Evaluando y eligiendo, obligados a aseverar constantemente quiénes somos a través de qué elegimos mirar y dónde elegimos mirarlo; comparando con valores que cambian caprichosamente y sin previo aviso, mediados por una evaluación algorítmica previa que desconocemos y olvidamos. Y así pasan los días y ya no hay vida privada ni pública, ni separación entre trabajo y ocio. Algo en nuestro bolsillo vibra, algo en nuestra mano brilla: alto voltaje, nuestra atención entre la multitud de ojos. Y cuanto más miramos, más rápido tenemos que pasar por encima, y más difícil es ver algo que no se deje ordenar entre el “me gusta” o “me perturba”, y más hambre tenemos de que alguien nos vea y quiera reconocernos en vez de ordenarnos, participar en nuestra intimidad en lugar de fagocitarla.
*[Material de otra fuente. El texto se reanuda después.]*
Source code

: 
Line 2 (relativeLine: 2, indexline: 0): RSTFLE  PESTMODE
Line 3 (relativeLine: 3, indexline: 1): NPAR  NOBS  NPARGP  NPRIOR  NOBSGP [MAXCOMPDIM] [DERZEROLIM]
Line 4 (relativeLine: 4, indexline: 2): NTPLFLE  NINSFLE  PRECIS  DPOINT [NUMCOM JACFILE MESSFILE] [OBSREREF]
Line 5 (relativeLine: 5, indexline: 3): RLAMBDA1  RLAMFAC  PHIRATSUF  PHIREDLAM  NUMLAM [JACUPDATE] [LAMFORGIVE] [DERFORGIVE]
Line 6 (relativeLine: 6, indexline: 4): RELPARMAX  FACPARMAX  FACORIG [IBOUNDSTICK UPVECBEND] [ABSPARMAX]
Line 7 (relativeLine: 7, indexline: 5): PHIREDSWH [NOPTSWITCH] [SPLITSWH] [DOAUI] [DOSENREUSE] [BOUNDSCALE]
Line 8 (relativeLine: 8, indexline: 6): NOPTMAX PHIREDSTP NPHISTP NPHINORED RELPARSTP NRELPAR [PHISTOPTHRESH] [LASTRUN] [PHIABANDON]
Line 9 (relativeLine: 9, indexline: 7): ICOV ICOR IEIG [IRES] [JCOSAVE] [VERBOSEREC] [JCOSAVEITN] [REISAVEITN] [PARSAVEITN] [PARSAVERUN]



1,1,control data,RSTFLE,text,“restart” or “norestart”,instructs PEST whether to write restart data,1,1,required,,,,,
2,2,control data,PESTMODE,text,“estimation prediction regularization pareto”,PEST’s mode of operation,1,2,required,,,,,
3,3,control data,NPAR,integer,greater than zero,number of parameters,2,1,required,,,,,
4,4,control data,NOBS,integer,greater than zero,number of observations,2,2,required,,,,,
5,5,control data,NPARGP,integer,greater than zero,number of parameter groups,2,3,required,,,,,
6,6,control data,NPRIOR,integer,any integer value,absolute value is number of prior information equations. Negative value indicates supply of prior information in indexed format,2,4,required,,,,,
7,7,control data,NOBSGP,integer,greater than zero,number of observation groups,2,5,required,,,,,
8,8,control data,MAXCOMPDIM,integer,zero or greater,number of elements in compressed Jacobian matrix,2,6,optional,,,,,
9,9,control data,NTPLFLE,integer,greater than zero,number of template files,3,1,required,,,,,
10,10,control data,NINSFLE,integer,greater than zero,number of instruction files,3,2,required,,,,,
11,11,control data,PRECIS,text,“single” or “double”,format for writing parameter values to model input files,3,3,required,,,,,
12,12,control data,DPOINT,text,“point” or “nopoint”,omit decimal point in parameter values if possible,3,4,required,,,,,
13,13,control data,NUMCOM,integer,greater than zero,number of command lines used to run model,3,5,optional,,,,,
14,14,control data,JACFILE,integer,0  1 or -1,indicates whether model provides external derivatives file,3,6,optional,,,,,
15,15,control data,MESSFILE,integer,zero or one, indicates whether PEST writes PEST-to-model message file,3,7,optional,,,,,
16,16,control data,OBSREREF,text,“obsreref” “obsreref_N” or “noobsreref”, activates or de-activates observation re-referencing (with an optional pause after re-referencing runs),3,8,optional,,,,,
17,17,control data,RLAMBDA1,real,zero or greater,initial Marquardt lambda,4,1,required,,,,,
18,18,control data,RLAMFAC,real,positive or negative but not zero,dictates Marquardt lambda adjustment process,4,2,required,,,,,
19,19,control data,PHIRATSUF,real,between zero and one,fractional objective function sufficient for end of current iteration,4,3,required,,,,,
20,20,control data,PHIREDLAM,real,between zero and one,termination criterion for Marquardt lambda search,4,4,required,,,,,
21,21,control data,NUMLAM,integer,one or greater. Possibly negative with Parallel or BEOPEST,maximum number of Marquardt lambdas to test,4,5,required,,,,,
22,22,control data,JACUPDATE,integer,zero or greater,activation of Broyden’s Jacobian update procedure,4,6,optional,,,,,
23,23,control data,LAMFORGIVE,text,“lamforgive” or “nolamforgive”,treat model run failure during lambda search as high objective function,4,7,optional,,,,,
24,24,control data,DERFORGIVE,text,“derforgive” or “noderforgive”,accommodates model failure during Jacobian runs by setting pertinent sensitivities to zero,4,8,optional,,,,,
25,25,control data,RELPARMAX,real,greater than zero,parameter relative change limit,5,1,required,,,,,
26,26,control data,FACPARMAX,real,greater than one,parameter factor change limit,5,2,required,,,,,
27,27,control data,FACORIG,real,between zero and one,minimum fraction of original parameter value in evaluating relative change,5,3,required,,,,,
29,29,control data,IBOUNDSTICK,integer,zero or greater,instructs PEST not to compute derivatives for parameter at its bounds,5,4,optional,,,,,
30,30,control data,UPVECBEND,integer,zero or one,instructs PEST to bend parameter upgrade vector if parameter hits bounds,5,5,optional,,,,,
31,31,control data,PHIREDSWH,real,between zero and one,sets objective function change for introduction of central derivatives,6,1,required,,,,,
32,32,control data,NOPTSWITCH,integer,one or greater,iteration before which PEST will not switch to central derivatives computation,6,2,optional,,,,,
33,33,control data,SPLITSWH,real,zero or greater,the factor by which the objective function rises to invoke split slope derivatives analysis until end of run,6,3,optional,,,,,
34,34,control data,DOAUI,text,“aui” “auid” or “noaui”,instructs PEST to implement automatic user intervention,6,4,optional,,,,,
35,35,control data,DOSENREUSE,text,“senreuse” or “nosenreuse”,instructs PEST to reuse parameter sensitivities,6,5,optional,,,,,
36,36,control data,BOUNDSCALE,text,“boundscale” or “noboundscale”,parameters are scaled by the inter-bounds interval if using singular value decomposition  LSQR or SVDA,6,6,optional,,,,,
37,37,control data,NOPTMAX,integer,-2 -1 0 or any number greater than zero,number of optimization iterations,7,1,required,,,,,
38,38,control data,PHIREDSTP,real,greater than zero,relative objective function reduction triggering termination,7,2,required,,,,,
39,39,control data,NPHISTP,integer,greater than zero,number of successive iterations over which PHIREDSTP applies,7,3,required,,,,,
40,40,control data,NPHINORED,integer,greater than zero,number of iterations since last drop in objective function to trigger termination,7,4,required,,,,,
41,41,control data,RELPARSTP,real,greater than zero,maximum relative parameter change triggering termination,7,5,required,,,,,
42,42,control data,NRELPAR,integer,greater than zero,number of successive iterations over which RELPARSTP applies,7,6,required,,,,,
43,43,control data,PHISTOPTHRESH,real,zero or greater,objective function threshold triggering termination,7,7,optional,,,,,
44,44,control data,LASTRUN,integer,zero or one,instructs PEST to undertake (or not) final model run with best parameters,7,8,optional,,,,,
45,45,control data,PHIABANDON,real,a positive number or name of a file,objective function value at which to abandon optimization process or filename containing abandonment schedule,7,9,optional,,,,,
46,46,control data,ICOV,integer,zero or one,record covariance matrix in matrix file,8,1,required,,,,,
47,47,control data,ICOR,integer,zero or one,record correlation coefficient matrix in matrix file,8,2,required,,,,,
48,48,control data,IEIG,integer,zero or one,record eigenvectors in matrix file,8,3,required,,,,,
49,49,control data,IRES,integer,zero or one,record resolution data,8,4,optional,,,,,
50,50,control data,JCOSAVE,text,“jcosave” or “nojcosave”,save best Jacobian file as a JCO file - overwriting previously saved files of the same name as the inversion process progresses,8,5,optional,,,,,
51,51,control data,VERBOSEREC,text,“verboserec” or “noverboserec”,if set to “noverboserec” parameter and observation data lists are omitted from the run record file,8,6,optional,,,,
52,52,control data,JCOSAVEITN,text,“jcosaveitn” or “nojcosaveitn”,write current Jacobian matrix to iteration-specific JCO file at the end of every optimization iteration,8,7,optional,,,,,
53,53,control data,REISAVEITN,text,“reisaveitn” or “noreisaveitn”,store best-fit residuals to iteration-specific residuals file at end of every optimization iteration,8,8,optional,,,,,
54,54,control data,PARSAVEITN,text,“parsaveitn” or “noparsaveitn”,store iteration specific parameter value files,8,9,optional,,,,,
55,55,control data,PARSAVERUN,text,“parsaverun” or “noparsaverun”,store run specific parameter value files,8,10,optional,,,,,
«Internet es algo que le gusta a todo el mundo, pero como toda experiencia humana, nos irá incomodando más y más… Hasta que nos sintamos atrapados en las cajas, cada vez más pequeñas, de lo virtual, con todas nuestras acciones siendo cuantificadas. Un buen día nos despertaremos y nos daremos cuenta, colectivamente, de que somos sus sirvientes». Esto lo dijo Josh Harris, harto ya del invento, en 1998. Puedo que por eso lo llevara hasta las últimas consecuencias. Después de someterse a sí mismo a un Quiet a pequeña escala tras el crash de 2001, se retiró a vivir en una granja completamente analógica. Puede ser un genio o un sociópata; desde luego todavía es lo suficientemente rico como para poder permitirse vivir en analógico.
Sigo usando esta pantalla mía de despertador. Sigo mirando y observando con creciente incomodidad el ser mirada. Este apéndice-red es inescapable, lo contiene todo, ofrece innumerables servicios de los que resulta imposible prescindir. Pero ante el parpadeo incesante, me rebelo como puedo. Una máxima aparece en mi cabeza, privada, cada vez que me sorprendo sincopada entre los ojos. Dice así: ¿Qué hace esta pantalla por mí, y qué me está obligando a hacer?